Where the string "library" occurs in a line of the data below, that line should be copied.
===== Material for this task
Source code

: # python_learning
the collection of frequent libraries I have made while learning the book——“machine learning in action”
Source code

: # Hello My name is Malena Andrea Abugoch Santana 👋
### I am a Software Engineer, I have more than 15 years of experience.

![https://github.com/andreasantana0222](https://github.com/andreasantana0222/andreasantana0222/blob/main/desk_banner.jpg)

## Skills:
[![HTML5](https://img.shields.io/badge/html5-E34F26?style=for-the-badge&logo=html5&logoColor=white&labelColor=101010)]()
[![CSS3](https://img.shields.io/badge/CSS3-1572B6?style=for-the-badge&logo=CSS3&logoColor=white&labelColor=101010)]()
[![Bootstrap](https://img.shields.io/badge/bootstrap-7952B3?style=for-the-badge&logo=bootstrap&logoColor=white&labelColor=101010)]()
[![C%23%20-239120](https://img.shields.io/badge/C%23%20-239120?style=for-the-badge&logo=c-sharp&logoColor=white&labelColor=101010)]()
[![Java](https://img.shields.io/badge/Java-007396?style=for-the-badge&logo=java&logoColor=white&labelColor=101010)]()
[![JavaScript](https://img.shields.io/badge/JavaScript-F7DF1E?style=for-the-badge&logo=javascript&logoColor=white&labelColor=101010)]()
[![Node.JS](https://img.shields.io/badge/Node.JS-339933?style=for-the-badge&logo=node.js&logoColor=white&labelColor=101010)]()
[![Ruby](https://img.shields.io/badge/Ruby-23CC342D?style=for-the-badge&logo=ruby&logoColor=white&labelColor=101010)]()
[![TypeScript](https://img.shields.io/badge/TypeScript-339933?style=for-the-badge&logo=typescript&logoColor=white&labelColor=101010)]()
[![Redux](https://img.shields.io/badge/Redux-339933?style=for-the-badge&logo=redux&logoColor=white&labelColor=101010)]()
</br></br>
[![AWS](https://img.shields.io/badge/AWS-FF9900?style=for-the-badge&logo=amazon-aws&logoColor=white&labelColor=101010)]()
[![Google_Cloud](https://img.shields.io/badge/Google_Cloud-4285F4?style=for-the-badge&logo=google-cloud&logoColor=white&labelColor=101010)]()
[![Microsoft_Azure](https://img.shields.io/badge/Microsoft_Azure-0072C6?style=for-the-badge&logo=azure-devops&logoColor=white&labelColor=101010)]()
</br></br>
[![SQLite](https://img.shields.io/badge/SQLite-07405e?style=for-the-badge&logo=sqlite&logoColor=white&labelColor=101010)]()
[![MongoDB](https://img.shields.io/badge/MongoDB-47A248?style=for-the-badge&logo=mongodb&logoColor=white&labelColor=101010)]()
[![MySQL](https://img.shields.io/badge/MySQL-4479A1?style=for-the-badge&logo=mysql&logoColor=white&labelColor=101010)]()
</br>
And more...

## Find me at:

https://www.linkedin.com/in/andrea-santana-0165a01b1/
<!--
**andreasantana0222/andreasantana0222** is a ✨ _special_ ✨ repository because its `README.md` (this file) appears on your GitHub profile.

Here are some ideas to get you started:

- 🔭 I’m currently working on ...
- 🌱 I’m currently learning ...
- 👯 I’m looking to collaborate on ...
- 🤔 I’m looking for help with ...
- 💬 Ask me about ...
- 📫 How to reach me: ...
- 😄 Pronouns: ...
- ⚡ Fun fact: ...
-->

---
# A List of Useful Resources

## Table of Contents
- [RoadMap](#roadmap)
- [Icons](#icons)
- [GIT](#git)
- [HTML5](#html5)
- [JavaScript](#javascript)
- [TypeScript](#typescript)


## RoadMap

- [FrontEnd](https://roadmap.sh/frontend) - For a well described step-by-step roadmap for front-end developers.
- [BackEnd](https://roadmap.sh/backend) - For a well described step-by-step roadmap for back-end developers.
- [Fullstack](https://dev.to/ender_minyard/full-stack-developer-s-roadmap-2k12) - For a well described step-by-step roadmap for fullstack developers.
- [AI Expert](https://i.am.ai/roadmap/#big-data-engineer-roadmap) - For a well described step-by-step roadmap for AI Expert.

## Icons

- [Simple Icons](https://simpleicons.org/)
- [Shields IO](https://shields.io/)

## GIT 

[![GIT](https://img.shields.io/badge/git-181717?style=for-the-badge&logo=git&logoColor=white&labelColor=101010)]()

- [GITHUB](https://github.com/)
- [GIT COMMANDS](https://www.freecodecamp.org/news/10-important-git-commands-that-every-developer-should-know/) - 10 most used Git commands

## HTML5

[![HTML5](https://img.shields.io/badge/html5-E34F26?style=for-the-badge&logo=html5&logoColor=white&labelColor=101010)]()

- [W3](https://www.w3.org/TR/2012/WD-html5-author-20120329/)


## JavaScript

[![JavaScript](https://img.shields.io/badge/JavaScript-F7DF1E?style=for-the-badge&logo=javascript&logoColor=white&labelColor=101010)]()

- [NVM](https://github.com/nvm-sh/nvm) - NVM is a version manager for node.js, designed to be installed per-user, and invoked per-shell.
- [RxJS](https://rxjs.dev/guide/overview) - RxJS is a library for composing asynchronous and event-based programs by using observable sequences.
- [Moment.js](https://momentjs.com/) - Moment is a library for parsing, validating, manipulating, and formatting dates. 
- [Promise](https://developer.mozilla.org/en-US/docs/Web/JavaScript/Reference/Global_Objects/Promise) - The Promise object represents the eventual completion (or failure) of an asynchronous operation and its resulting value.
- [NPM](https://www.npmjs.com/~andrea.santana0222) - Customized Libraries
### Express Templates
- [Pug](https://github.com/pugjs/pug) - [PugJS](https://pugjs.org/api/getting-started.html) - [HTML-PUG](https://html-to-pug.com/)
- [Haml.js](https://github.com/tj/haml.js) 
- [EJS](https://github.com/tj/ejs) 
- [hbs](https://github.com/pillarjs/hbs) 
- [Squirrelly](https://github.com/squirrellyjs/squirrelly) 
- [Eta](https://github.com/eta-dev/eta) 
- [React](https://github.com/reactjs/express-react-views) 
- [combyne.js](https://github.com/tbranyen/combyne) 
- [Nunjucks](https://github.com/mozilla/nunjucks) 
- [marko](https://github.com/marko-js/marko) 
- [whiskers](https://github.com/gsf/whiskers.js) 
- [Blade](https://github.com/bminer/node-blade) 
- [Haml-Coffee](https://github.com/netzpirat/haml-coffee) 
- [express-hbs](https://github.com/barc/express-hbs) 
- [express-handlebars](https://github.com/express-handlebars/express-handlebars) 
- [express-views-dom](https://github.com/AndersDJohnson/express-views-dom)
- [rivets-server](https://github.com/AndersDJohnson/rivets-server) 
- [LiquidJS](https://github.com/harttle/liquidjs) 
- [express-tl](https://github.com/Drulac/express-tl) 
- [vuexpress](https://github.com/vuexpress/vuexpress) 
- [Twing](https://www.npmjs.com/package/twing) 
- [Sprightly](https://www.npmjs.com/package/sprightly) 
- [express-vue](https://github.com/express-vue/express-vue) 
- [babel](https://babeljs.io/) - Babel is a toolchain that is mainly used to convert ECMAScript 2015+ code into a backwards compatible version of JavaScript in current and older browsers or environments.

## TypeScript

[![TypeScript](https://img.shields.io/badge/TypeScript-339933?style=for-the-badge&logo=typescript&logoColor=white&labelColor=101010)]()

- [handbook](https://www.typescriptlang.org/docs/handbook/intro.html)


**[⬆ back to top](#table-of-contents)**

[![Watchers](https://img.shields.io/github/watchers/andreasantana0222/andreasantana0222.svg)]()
==========
Your response:
- [RxJS](https://rxjs.dev/guide/overview) - RxJS is a library for composing asynchronous and event-based programs by using observable sequences.
- [Moment.js](https://momentjs.com/) - Moment is a library for parsing, validating, manipulating, and formatting dates. 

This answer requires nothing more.